LES CAYES, HAITI June 15, 2011: Billy’s Journal

Billy’s Journal

This being my first Clowns Without Borders trip, it is of course different than anything I’ve ever done before.  Travelling to other economically depressed parts of the world certainly prepared me for this trip and I can’t imagine what I’d be feeling like had I never taken those trips.  The destruction of the earthquake is still clearly evident.  Our drive through Port-au-Prince was arresting– largely due to the absence of an effective sanitation system.  The poverty is shocking.  The three of us sat in our car being driven from Port-au-Prince to Les Cayes and hit a particularly broken section of road where we had to come to a complete stop.  A child ran up to our car and began tapping on the window.  He followed us for the equivalent of perhaps 10 city blocks, tapping on the window and motioning that he was hungry.  As he stared into the car we became silent.  This silence persisted through the duration of the time he tapped and continued as we all dealt with the intensity.  He didn’t become angry or agitated.  The running, walking, and waiting that he did by our car stuck for a while, and now as I write, readily comes back.  It’s not easy to see, or to watch this despair.  To have it look you in the eye through a thin piece of glass.

I was thinking to myself about how we were probably going to go to places where I’d be hanging out kids like this and I was not sure what I would do.

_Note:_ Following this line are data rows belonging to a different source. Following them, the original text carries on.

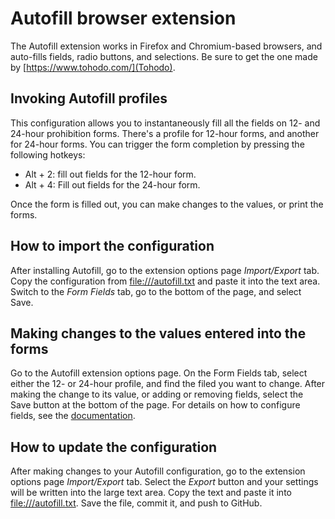 # Autofill browser extension

The Autofill extension works in Firefox and Chromium-based browsers, and auto-fills fields, radio buttons, and selections. Be sure to get the one made by [https://www.tohodo.com/](Tohodo).


## Invoking Autofill profiles

This configuration allows you to instantaneously fill all the fields on 12- and 24-hour prohibition forms. There's a profile for 12-hour forms, and another for 24-hour forms. You can trigger the form completion by pressing the following hotkeys:

- Alt + 2: fill out fields for the 12-hour form.
- Alt + 4: Fill out fields for the 24-hour form.

Once the form is filled out, you can make changes to the values, or print the forms. 


## How to import the configuration

After installing Autofill, go to the extension options page *Import/Export* tab. Copy the configuration from [file:///autofill.txt](autofill.txt) and paste it into the text area. Switch to the *Form Fields* tab, go to the bottom of the page, and select Save.


## Making changes to the values entered into the forms

Go to the Autofill extension options page. On the Form Fields tab, select either the 12- or 24-hour profile, and find the filed you want to change. After making the change to its value, or adding or removing fields, select the Save button at the bottom of the page. For details on how to configure fields, see the [documentation](https://www.tohodo.com/autofill/help.html).


## How to update the configuration

After making changes to your Autofill configuration, go to the extension options page *Import/Export* tab. Select the *Export* button and your settings will be written into the large text area. Copy the text and paste it into [file:///autofill.txt](autofill.txt). Save the file, commit it, and push to GitHub.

Now, a few days into it, I realize that there’s not much planning you can do for this type of encounter.  I’ve been figuring it out as I go.  We’re spending the week in Les Cayes, in a small neighborhood with children and adults who are hungry and have very little.  But I don’t feel anything like I did in the car.  I feel uplifted and a sort of basic satisfaction with what we’re doing.  Which is such a relief.  The contact that we’ve had with the residents of this community has been real and significant.  There are many many differences between here and home.  Seeing the old man sit by the tree and help out around the hotel where we are staying is so shocking to me.  I’m used to seeing people who ride an exercise bike with a computer hunched back watching TV and talking on their cell phone all the while knowing that they’re actually doing a mating dance with the person on the step machine next to them.  The old man sits and tends to the grounds of the hotel.  Chops a few fresh coconuts open for us with this machete and makes me feel lucky to soak up some of his aura.

We’ve been working with some community leaders, sharing our skills as teachers and performers with them so that they might have some new tricks in their pocket for their own work.  The playfulness and joy of clown work is something that they are finding enjoyable and empowering as leaders, and something that they see can help them in their overall work among their communities.  Which is great!  That’s what I think to!  And it’s great that we’re going at it with that in mind.  This clown work and the joy it brings offers some temporary relief in the moment and perhaps contributes some positive energy to their other work as well.  I think Julie said it yesterday– that this work can be healing.  I’ve definitely experienced that personally, and it’s great that they see our stupid fun honest playfulness can also feed informed proactive committed empowered work in a community.  It’s beautiful to see all of this fitting together so nicely.